[Opening MATERIAL FOR THIS EXERCISE section]
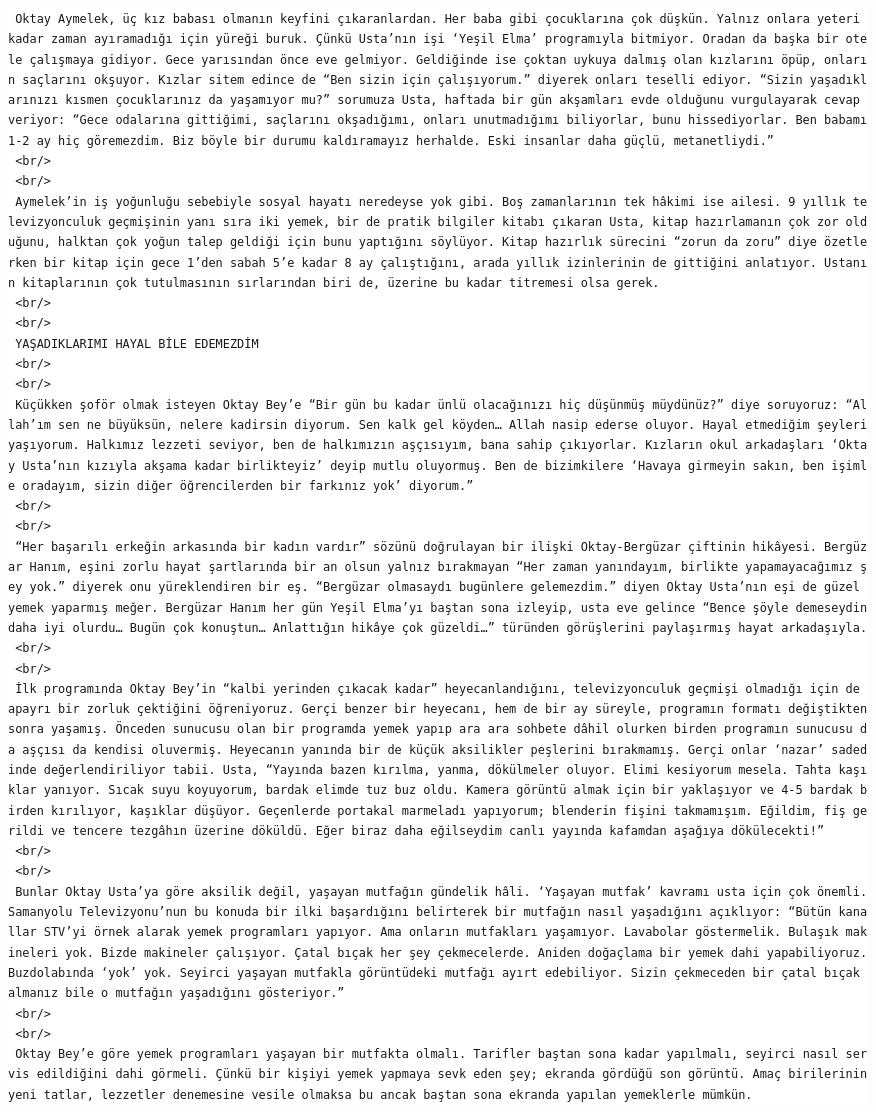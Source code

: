      Oktay Aymelek, üç kız babası olmanın keyfini çıkaranlardan. Her baba gibi çocuklarına çok düşkün. Yalnız onlara yeteri kadar zaman ayıramadığı için yüreği buruk. Çünkü Usta’nın işi ‘Yeşil Elma’ programıyla bitmiyor. Oradan da başka bir otele çalışmaya gidiyor. Gece yarısından önce eve gelmiyor. Geldiğinde ise çoktan uykuya dalmış olan kızlarını öpüp, onların saçlarını okşuyor. Kızlar sitem edince de “Ben sizin için çalışıyorum.” diyerek onları teselli ediyor. “Sizin yaşadıklarınızı kısmen çocuklarınız da yaşamıyor mu?” sorumuza Usta, haftada bir gün akşamları evde olduğunu vurgulayarak cevap veriyor: “Gece odalarına gittiğimi, saçlarını okşadığımı, onları unutmadığımı biliyorlar, bunu hissediyorlar. Ben babamı 1-2 ay hiç göremezdim. Biz böyle bir durumu kaldıramayız herhalde. Eski insanlar daha güçlü, metanetliydi.”
     <br/>
     <br/>
     Aymelek’in iş yoğunluğu sebebiyle sosyal hayatı neredeyse yok gibi. Boş zamanlarının tek hâkimi ise ailesi. 9 yıllık televizyonculuk geçmişinin yanı sıra iki yemek, bir de pratik bilgiler kitabı çıkaran Usta, kitap hazırlamanın çok zor olduğunu, halktan çok yoğun talep geldiği için bunu yaptığını söylüyor. Kitap hazırlık sürecini “zorun da zoru” diye özetlerken bir kitap için gece 1’den sabah 5’e kadar 8 ay çalıştığını, arada yıllık izinlerinin de gittiğini anlatıyor. Ustanın kitaplarının çok tutulmasının sırlarından biri de, üzerine bu kadar titremesi olsa gerek.
     <br/>
     <br/>
     YAŞADIKLARIMI HAYAL BİLE EDEMEZDİM
     <br/>
     <br/>
     Küçükken şoför olmak isteyen Oktay Bey’e “Bir gün bu kadar ünlü olacağınızı hiç düşünmüş müydünüz?” diye soruyoruz: “Allah’ım sen ne büyüksün, nelere kadirsin diyorum. Sen kalk gel köyden… Allah nasip ederse oluyor. Hayal etmediğim şeyleri yaşıyorum. Halkımız lezzeti seviyor, ben de halkımızın aşçısıyım, bana sahip çıkıyorlar. Kızların okul arkadaşları ‘Oktay Usta’nın kızıyla akşama kadar birlikteyiz’ deyip mutlu oluyormuş. Ben de bizimkilere ‘Havaya girmeyin sakın, ben işimle oradayım, sizin diğer öğrencilerden bir farkınız yok’ diyorum.”
     <br/>
     <br/>
     “Her başarılı erkeğin arkasında bir kadın vardır” sözünü doğrulayan bir ilişki Oktay-Bergüzar çiftinin hikâyesi. Bergüzar Hanım, eşini zorlu hayat şartlarında bir an olsun yalnız bırakmayan “Her zaman yanındayım, birlikte yapamayacağımız şey yok.” diyerek onu yüreklendiren bir eş. “Bergüzar olmasaydı bugünlere gelemezdim.” diyen Oktay Usta’nın eşi de güzel yemek yaparmış meğer. Bergüzar Hanım her gün Yeşil Elma’yı baştan sona izleyip, usta eve gelince “Bence şöyle demeseydin daha iyi olurdu… Bugün çok konuştun… Anlattığın hikâye çok güzeldi…” türünden görüşlerini paylaşırmış hayat arkadaşıyla.
     <br/>
     <br/>
     İlk programında Oktay Bey’in “kalbi yerinden çıkacak kadar” heyecanlandığını, televizyonculuk geçmişi olmadığı için de apayrı bir zorluk çektiğini öğreniyoruz. Gerçi benzer bir heyecanı, hem de bir ay süreyle, programın formatı değiştikten sonra yaşamış. Önceden sunucusu olan bir programda yemek yapıp ara ara sohbete dâhil olurken birden programın sunucusu da aşçısı da kendisi oluvermiş. Heyecanın yanında bir de küçük aksilikler peşlerini bırakmamış. Gerçi onlar ‘nazar’ sadedinde değerlendiriliyor tabii. Usta, “Yayında bazen kırılma, yanma, dökülmeler oluyor. Elimi kesiyorum mesela. Tahta kaşıklar yanıyor. Sıcak suyu koyuyorum, bardak elimde tuz buz oldu. Kamera görüntü almak için bir yaklaşıyor ve 4-5 bardak birden kırılıyor, kaşıklar düşüyor. Geçenlerde portakal marmeladı yapıyorum; blenderin fişini takmamışım. Eğildim, fiş gerildi ve tencere tezgâhın üzerine döküldü. Eğer biraz daha eğilseydim canlı yayında kafamdan aşağıya dökülecekti!”
     <br/>
     <br/>
     Bunlar Oktay Usta’ya göre aksilik değil, yaşayan mutfağın gündelik hâli. ‘Yaşayan mutfak’ kavramı usta için çok önemli. Samanyolu Televizyonu’nun bu konuda bir ilki başardığını belirterek bir mutfağın nasıl yaşadığını açıklıyor: “Bütün kanallar STV’yi örnek alarak yemek programları yapıyor. Ama onların mutfakları yaşamıyor. Lavabolar göstermelik. Bulaşık makineleri yok. Bizde makineler çalışıyor. Çatal bıçak her şey çekmecelerde. Aniden doğaçlama bir yemek dahi yapabiliyoruz. Buzdolabında ‘yok’ yok. Seyirci yaşayan mutfakla görüntüdeki mutfağı ayırt edebiliyor. Sizin çekmeceden bir çatal bıçak almanız bile o mutfağın yaşadığını gösteriyor.”
     <br/>
     <br/>
     Oktay Bey’e göre yemek programları yaşayan bir mutfakta olmalı. Tarifler baştan sona kadar yapılmalı, seyirci nasıl servis edildiğini dahi görmeli. Çünkü bir kişiyi yemek yapmaya sevk eden şey; ekranda gördüğü son görüntü. Amaç birilerinin yeni tatlar, lezzetler denemesine vesile olmaksa bu ancak baştan sona ekranda yapılan yemeklerle mümkün.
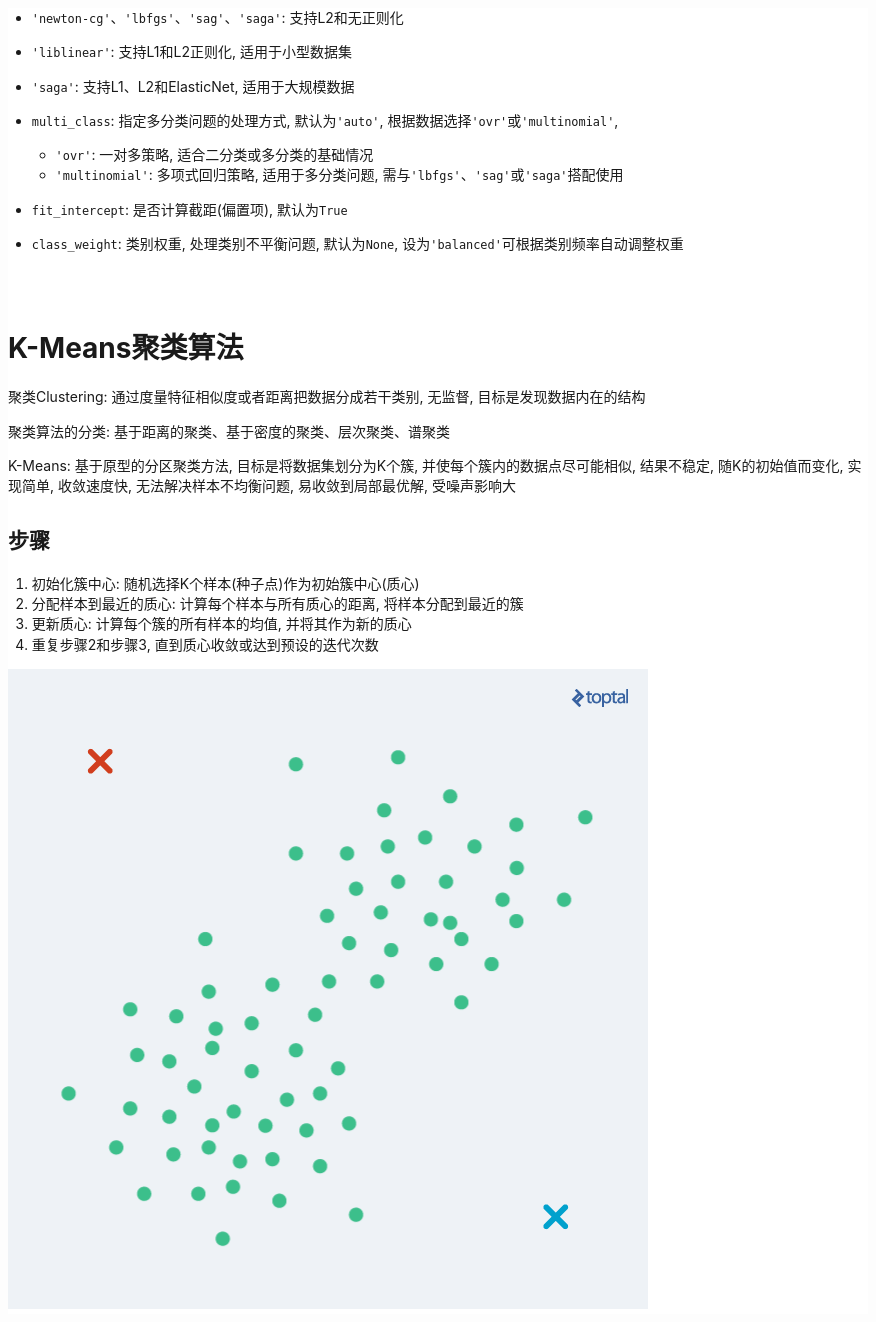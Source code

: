   - `'newton-cg'`​、`'lbfgs'`​、`'sag'`​、`'saga'`: 支持L2和无正则化
  - `'liblinear'`: 支持L1和L2正则化, 适用于小型数据集
  - `'saga'`: 支持L1、L2和ElasticNet, 适用于大规模数据
- `multi_class`: 指定多分类问题的处理方式, 默认为`'auto'`​, 根据数据选择`'ovr'`​或`'multinomial'`​, 

  - `'ovr'`: 一对多策略, 适合二分类或多分类的基础情况
  - `'multinomial'`: 多项式回归策略, 适用于多分类问题, 需与`'lbfgs'`​、`'sag'`​或`'saga'`​搭配使用
- `fit_intercept`: 是否计算截距(偏置项), 默认为`True`​
- `class_weight`: 类别权重, 处理类别不平衡问题, 默认为`None`​, 设为`'balanced'`​可根据类别频率自动调整权重

‍

# K-Means聚类算法

聚类Clustering: 通过度量特征相似度或者距离把数据分成若干类别, 无监督, 目标是发现数据内在的结构

聚类算法的分类: 基于距离的聚类、基于密度的聚类、层次聚类、谱聚类

K-Means: 基于原型的分区聚类方法, 目标是将数据集划分为K个簇, 并使每个簇内的数据点尽可能相似, 结果不稳定, 随K的初始值而变化, 实现简单, 收敛速度快, 无法解决样本不均衡问题, 易收敛到局部最优解, 受噪声影响大

## 步骤

1. 初始化簇中心: 随机选择K个样本(种子点)作为初始簇中心(质心)
2. 分配样本到最近的质心: 计算每个样本与所有质心的距离, 将样本分配到最近的簇
3. 更新质心: 计算每个簇的所有样本的均值, 并将其作为新的质心
4. 重复步骤2和步骤3, 直到质心收敛或达到预设的迭代次数

![e2eb663b16feddf961778b8ad78e355198771c72633c41f77ad7eff12bae9778](../assets/e2eb663b16feddf961778b8ad78e355198771c72633c41f77ad7eff12bae9778-20250124235032-h6ij2kj.gif)​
[Closing MATERIAL FOR THIS EXERCISE section]
__GOAL OF THE EXERCISE__
Filter the listing for the word "saga" and copy each line that has it.

__EXERCISE RESULT__
:   - `'newton-cg'`​、`'lbfgs'`​、`'sag'`​、`'saga'`: 支持L2和无正则化
  - `'saga'`: 支持L1、L2和ElasticNet, 适用于大规模数据
  - `'multinomial'`: 多项式回归策略, 适用于多分类问题, 需与`'lbfgs'`​、`'sag'`​或`'saga'`​搭配使用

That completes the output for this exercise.